### What you have to do
Here are the records. Write out exactly the lines between the one holding "embedded in programming" and the one holding "pattern is useful", inclusive.

### Information shown

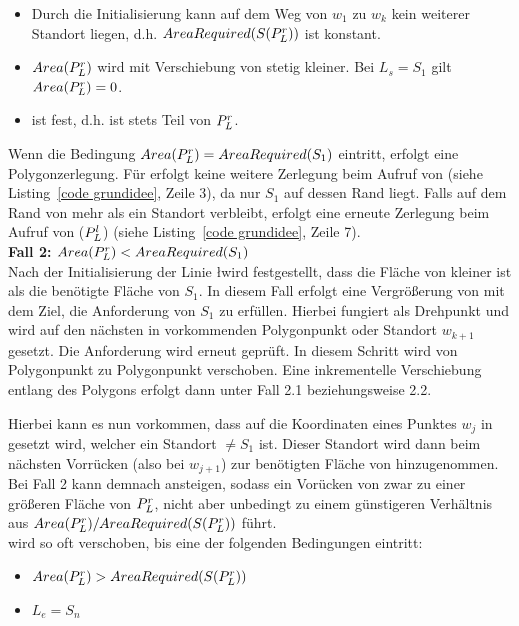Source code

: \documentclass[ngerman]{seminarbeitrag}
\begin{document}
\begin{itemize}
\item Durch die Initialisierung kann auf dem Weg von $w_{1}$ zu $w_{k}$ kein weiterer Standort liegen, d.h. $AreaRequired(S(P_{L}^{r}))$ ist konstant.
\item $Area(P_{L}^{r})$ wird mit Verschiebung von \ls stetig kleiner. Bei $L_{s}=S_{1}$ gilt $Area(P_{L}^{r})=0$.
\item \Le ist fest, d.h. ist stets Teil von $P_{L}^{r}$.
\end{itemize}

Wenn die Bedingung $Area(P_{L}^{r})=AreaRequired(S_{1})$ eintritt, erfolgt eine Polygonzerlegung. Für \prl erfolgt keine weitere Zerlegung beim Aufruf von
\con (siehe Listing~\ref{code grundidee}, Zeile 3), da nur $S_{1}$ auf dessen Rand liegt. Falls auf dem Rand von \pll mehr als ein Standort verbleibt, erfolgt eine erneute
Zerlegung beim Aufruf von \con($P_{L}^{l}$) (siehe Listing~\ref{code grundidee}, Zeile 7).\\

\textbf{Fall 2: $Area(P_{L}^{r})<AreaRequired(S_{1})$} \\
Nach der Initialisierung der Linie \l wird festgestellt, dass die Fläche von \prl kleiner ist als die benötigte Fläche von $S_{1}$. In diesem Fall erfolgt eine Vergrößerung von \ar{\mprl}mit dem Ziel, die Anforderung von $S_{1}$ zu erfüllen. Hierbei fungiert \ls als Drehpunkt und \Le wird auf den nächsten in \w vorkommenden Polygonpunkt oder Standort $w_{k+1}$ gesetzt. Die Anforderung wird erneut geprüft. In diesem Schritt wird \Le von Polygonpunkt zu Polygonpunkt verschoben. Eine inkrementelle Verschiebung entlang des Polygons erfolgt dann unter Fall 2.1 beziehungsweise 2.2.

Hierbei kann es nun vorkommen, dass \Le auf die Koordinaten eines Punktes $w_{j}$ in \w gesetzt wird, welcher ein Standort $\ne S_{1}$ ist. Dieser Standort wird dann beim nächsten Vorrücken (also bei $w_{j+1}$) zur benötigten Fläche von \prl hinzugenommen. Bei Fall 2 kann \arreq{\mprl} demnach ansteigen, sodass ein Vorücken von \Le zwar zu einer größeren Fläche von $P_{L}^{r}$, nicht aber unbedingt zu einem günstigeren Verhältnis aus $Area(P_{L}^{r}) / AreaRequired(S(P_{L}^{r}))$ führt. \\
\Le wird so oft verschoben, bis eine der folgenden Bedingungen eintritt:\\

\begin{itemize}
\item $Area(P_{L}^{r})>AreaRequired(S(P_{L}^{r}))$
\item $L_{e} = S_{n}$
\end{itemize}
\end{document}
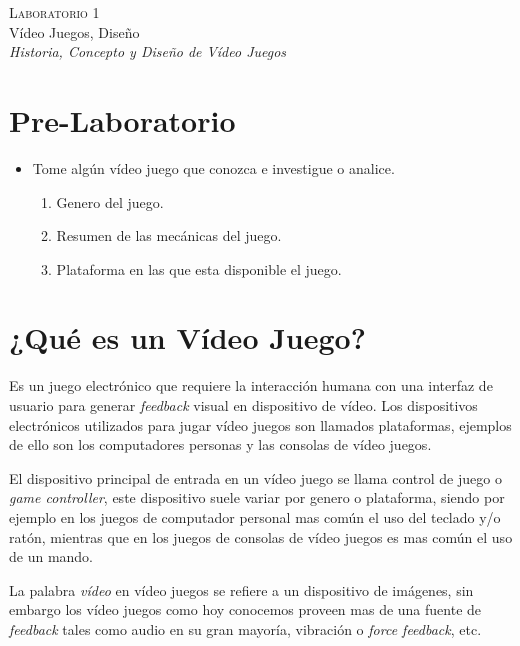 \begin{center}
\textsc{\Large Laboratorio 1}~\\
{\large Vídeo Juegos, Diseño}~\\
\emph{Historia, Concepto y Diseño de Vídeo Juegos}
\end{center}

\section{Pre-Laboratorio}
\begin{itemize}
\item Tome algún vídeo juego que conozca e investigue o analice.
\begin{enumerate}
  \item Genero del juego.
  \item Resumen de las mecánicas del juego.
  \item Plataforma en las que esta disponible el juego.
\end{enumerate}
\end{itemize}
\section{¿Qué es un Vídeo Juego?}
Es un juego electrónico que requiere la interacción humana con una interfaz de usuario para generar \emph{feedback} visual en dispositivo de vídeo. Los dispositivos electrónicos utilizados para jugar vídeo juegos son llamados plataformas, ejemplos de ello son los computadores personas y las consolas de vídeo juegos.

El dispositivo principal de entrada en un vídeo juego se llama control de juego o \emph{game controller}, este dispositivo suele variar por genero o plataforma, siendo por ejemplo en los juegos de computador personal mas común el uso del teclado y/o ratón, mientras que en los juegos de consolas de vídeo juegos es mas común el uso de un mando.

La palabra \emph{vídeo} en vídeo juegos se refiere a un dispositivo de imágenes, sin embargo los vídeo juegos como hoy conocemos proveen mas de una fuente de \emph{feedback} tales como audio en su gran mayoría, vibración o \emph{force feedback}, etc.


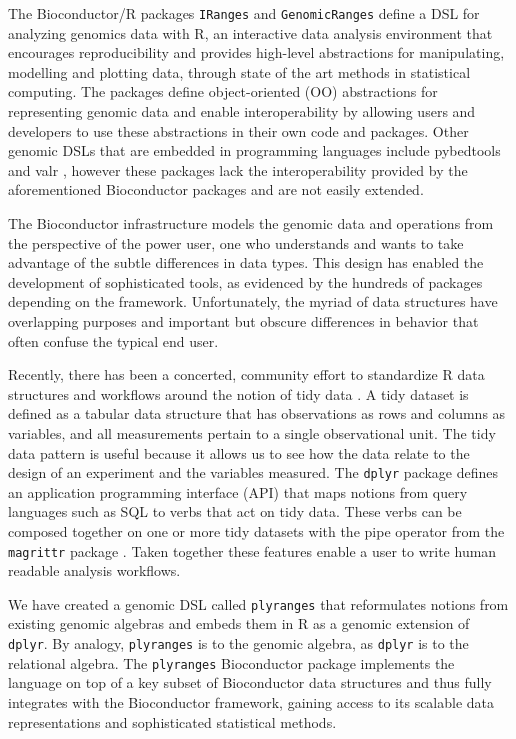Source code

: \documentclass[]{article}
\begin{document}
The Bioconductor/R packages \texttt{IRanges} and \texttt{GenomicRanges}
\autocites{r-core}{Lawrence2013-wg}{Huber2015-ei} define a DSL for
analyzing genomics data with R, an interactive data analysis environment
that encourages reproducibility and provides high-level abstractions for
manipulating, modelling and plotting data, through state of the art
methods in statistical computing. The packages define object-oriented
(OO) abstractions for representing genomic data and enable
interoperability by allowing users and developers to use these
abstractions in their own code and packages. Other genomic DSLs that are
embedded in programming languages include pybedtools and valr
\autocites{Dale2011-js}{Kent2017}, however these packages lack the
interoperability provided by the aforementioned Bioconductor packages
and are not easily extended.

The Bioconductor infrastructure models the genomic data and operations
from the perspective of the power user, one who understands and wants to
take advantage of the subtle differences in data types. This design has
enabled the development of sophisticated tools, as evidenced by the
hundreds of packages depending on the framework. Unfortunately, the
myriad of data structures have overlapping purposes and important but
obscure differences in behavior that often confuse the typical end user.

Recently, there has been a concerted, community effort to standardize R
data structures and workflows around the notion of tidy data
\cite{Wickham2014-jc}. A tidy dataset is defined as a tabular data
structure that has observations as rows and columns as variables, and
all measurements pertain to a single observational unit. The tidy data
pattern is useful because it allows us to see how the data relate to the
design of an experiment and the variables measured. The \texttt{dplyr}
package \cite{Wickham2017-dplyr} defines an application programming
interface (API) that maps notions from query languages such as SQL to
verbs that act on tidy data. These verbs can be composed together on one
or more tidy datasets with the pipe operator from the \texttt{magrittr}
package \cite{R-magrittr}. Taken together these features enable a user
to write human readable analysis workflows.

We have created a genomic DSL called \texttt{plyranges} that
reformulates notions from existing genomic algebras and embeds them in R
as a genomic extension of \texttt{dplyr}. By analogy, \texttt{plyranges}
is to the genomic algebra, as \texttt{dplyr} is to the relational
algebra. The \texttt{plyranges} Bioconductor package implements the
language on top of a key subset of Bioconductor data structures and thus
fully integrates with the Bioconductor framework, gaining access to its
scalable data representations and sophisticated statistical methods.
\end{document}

### Finished exercise
embedded in programming languages include pybedtools and valr
\autocites{Dale2011-js}{Kent2017}, however these packages lack the
interoperability provided by the aforementioned Bioconductor packages
and are not easily extended.

The Bioconductor infrastructure models the genomic data and operations
from the perspective of the power user, one who understands and wants to
take advantage of the subtle differences in data types. This design has
enabled the development of sophisticated tools, as evidenced by the
hundreds of packages depending on the framework. Unfortunately, the
myriad of data structures have overlapping purposes and important but
obscure differences in behavior that often confuse the typical end user.

Recently, there has been a concerted, community effort to standardize R
data structures and workflows around the notion of tidy data
\cite{Wickham2014-jc}. A tidy dataset is defined as a tabular data
structure that has observations as rows and columns as variables, and
all measurements pertain to a single observational unit. The tidy data
pattern is useful because it allows us to see how the data relate to the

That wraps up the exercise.